The software example is also amenable to more equitable IP approaches. What if the software that CVS used was open source? That would negate the winner-take-all nature of the example. I’m not recommending anything specific here, but just making the point that, given technology’s role in inequality via the creation of superstar markets, open source and intellectual property have to be part of the inequality discussion.

Fight bias with math

I just finished the chapter in Kahneman’s book on reasoning that dealt with “taming intuitive predictions.” Basically, we make predictions that are too extreme, ignoring regression to the mean, assuming the evidence to be stronger than it is, and ignoring other variables through a phenomenon called “intensity matching.” 

Here’s an example (not from the book; made up by me):

Jane is a ferociously hard-working student who always completes her work well ahead of time.

What GPA do you think she graduates college with? Formulate it in your mind, an actual number.

So Kahneman explains “intensity matching” as being able to toggle back and forth intuitively between variables. If it sounds like Jane is in the top 10% in motivation/work ethic, she must be in the top 10% in GPA. And our mind is pretty good at adjusting between those two. I’m going to pick 3.7 as the intuitive GPA number; if yours is different you can substitute it in below.

Kahneman says this is biased because you’re ignoring regression to the mean, another way of saying that GPA and work ethic aren’t perfectly correlated. so here’s a model to use Kahneman’s trick for taming your prediction.

GPA = work ethic + other factors

What is the correlation between work ethic and GPA? Let’s guess .3 (It can be whatever you think is most accurate).

Now what is the average GPA of college students? Let’s say 2.5? (Again, doesn’t matter).

Here’s Kahneman’s formula for taming your intuitive predictions:

0.3(3.7-2.5)+2.5 = statistically reasonable prediction

So apply the correlation between GPA and work ethic to the difference between your intuitive prediction and the mean, and then go from the mean in the direction of your intuition by that amount.

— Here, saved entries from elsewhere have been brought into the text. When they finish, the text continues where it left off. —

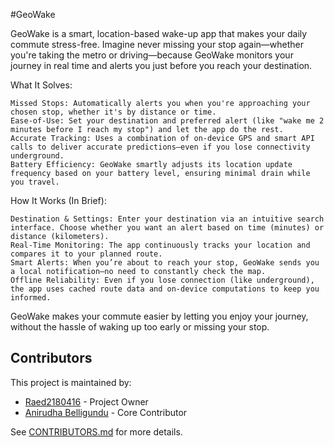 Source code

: #GeoWake

GeoWake is a smart, location-based wake-up app that makes your daily commute stress-free.
Imagine never missing your stop again—whether you're taking the metro or driving—because GeoWake monitors your journey in real time and alerts you 
just before you reach your destination.

What It Solves:

    Missed Stops: Automatically alerts you when you're approaching your chosen stop, whether it's by distance or time.
    Ease-of-Use: Set your destination and preferred alert (like "wake me 2 minutes before I reach my stop") and let the app do the rest.
    Accurate Tracking: Uses a combination of on-device GPS and smart API calls to deliver accurate predictions—even if you lose connectivity underground.
    Battery Efficiency: GeoWake smartly adjusts its location update frequency based on your battery level, ensuring minimal drain while you travel.

How It Works (In Brief):

    Destination & Settings: Enter your destination via an intuitive search interface. Choose whether you want an alert based on time (minutes) or distance (kilometers).
    Real-Time Monitoring: The app continuously tracks your location and compares it to your planned route.
    Smart Alerts: When you’re about to reach your stop, GeoWake sends you a local notification—no need to constantly check the map.
    Offline Reliability: Even if you lose connection (like underground), the app uses cached route data and on-device computations to keep you informed.

GeoWake makes your commute easier by letting you enjoy your journey, without the hassle of waking up too early or missing your stop.

## Contributors

This project is maintained by:
- [Raed2180416](https://github.com/Raed2180416) - Project Owner
- [Anirudha Belligundu](https://github.com/Anirudha-Belligundu) - Core Contributor

See [CONTRIBUTORS.md](CONTRIBUTORS.md) for more details.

I played around with some different examples here because my intuition was grappling with some issues around luck vs. static variables, but those aside, this is a neat way to counter one’s bias in the face of limited information.

I can’t help but wonder, though, if the knowledge that this exercise was designed to counter bias led anyone to avoid or at least temper intensity matching. In other words, what were your intuitions for the GPA she’d have after just reading the description of her hard work? Did the knowledge that you were biased lead you to a lower score than the one I mentioned?

Here’s what I’m getting at… If it’s possible (and this is just me riffing right now) to dial down your biases (either consciously or not) when the issue of bias is on your mind, it would seem possible that one’s intuitions could be dialed down going into this exercise, at the point of the original GPA intuition, which could ruin the outcome. Put another way, the math above relies on accurate intensity matching which is itself a bias! If someone were able to come into this with that bias dialed down, they might actually end up with a worse prediction if they also did Kahneman’s suggested process.